In stark contrast to many drugmakers registering second-quarter declines, Regeneron pulled off a 24% revenue increase on the strength of Eylea and Dupixent sales, as well as a U.S. government supply deal for its COVID-19 antibodies.
Eye med Eylea brought in $1.11 billion in second-quarter U.S. sales, a 4% year-over-year decline as a result of COVID-19, but still beat expectations lowered by pandemic frustrations.
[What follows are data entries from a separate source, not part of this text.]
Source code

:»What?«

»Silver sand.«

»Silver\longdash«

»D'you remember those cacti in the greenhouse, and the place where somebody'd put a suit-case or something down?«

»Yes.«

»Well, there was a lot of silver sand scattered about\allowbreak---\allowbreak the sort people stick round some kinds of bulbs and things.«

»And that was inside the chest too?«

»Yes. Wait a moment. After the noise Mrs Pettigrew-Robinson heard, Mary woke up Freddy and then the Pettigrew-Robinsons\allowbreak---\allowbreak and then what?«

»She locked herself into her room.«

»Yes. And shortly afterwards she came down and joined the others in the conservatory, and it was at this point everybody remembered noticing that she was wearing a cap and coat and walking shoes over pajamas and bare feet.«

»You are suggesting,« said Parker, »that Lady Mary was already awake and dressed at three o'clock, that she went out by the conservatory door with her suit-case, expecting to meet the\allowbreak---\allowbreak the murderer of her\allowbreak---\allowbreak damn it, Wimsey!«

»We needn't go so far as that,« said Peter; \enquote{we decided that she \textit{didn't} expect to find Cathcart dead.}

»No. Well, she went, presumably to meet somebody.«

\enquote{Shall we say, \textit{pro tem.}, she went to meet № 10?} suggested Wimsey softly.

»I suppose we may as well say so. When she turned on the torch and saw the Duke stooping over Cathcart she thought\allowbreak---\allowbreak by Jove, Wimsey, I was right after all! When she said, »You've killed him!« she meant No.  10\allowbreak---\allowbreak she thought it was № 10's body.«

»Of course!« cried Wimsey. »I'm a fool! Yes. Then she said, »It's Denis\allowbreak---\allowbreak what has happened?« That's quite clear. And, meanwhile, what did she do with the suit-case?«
Ophthalmology is among the therapy areas suffering most from COVID-19 lockdowns, as evident in a 25% sales drop that one Eylea rival—Novartis and Roche’s Lucentis—recorded for Q2. But Eylea outperformed the overall anti-VEGF field with continued share gains, and now boasts a 73% net sales share of the branded U.S. market, Regeneron’s commercial chief Marion McCourt said during a conference call on Wednesday.
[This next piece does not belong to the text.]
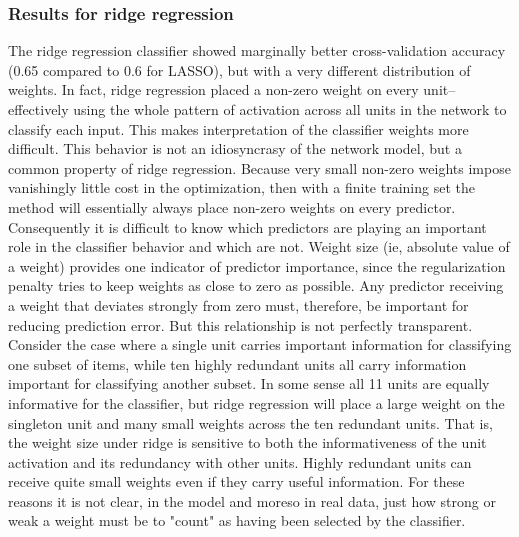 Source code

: \subsubsection{Results for ridge regression}

The ridge regression classifier showed marginally better cross-validation accuracy (0.65 compared to 0.6 for LASSO), but with a very different distribution of weights. In fact, ridge regression placed a non-zero weight on every unit--effectively using the whole pattern of activation across all units in the network to classify each input. This makes interpretation of the classifier weights more difficult. This behavior is not an idiosyncrasy of the network model, but a common property of ridge regression. Because very small non-zero weights impose vanishingly little cost in the optimization, then with a finite training set the method will essentially always place non-zero weights on every predictor. Consequently it is difficult to know which predictors are playing an important role in the classifier behavior and which are not. Weight size (ie, absolute value of a weight) provides one indicator of predictor importance, since the regularization penalty tries to keep weights as close to zero as possible. Any predictor receiving a weight that deviates strongly from zero must, therefore, be important for reducing prediction error. But this relationship is not perfectly transparent. Consider the case where a single unit carries important information for classifying one subset of items, while ten highly redundant units all carry information important for classifying another subset. In some sense all 11 units are equally informative for the classifier, but ridge regression will place a large weight on the singleton unit and many small weights across the ten redundant units. That is, the weight size under ridge is sensitive to both the informativeness of the unit activation and its redundancy with other units. Highly redundant units can receive quite small weights even if they carry useful information. For these reasons it is not clear, in the model and moreso in real data, just how strong or weak a weight must be to "count" as having been selected by the classifier.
In fact, sales have been ticking back upward since May as specialists reopened offices and patient volume increased, she said. Eylea’s flexible dosing intervals of up to 12 weeks is a valuable feature in treating patients during the pandemic, and Regeneron is aiming to expand that dosing frequency advantage even further by testing a high-dose formulation.
Meanwhile, eczema drug Dupixent, whose sales were recorded by Regeneron partner Sanofi, also beat consensus by 4% with Q2 global sales of $945 million, mainly driven by U.S. strength. Dupixent’s strong performance boosted Regeneron’s top line by way of Sanofi collaboration revenue, which jumped to $269 million in Q2, compared with $76 million a year ago.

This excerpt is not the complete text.